What do people mean when they talk about Hadoop and the big data lake?
John Webster: When I hear big data lake, I think of this big, scalable place where you can put all kinds of things and retrieve it when you need it. That's typically the concept with which I hear traditional warehouse vendors use the term in reference to Hadoop. So what they're trying to say is the enterprise can use Hadoop as a place to put all kinds of data -- structured, unstructured, file, etc. -- that you want to try to make sense of in the context of the data warehouse. The traditional data warehouse isn't very good at handling that sort of data, so you have this big data lake you shove all this data into, and then you can feed that into a traditional or existing data warehouse and the Hadoop engine essentially becomes what's referred to in data warehouse speak as extract, transform and load. So it's a place where you put all kinds of data, and then extract what you need out of it from Hadoop and into the data warehouse. It also serves as sort of an archival store in some cases.
How does the fact that Hadoop is built on a file system help its role in storage?
Webster: It's not just that it's a file system -- to me it's a distributed file system, which is really the differentiator here. So the idea is that you have a file system that runs on a cluster of nodes and the cluster can be expanded to thousands of nodes, so it's a very elastic file system. You can expand it, contract it, and it spans lots of different servers and computing devices.
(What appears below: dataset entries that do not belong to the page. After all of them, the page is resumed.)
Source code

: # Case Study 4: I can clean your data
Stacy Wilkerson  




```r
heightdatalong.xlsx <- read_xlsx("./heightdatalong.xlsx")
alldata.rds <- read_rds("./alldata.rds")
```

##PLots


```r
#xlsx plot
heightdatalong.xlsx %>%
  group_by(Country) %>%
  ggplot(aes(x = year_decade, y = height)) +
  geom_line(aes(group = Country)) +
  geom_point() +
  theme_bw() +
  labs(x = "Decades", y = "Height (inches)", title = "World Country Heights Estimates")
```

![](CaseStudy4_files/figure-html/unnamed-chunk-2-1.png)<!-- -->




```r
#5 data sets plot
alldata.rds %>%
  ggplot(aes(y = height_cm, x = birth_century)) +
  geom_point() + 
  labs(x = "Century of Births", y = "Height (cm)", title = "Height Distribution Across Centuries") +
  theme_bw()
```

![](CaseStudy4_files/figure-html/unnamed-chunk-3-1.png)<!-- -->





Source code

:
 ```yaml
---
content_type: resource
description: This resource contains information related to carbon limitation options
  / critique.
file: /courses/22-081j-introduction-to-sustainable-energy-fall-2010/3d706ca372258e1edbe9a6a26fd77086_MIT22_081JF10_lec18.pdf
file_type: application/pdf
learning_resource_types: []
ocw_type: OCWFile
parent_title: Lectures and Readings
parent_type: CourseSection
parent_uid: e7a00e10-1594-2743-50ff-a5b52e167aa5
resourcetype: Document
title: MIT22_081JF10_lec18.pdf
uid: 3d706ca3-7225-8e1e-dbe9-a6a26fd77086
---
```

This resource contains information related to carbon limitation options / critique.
Do you think that Hadoop can serve as an object store alternative for large data sets?
Webster: If I was a storage buyer and I was looking at object storage, probably for an archival application, which is one of the proposed applications for large object storage devices -- no. I wouldn't put it in [the object storage] category. Hadoop is something that you can program, and typical object storage devices, or SAN or NAS [network-attached storage] devices, aren't really programmable in the way that we think of a device [that can be programmed to] actually have an application run on top of it. That's what you can do with Hadoop. I think of Hadoop as a storage platform that can run an application as opposed to an object storage platform that essentially serves data to an application.
We hear a lot about Hadoop, but do you think that there are enough Hadoop-based applications to drive wide adoption of it?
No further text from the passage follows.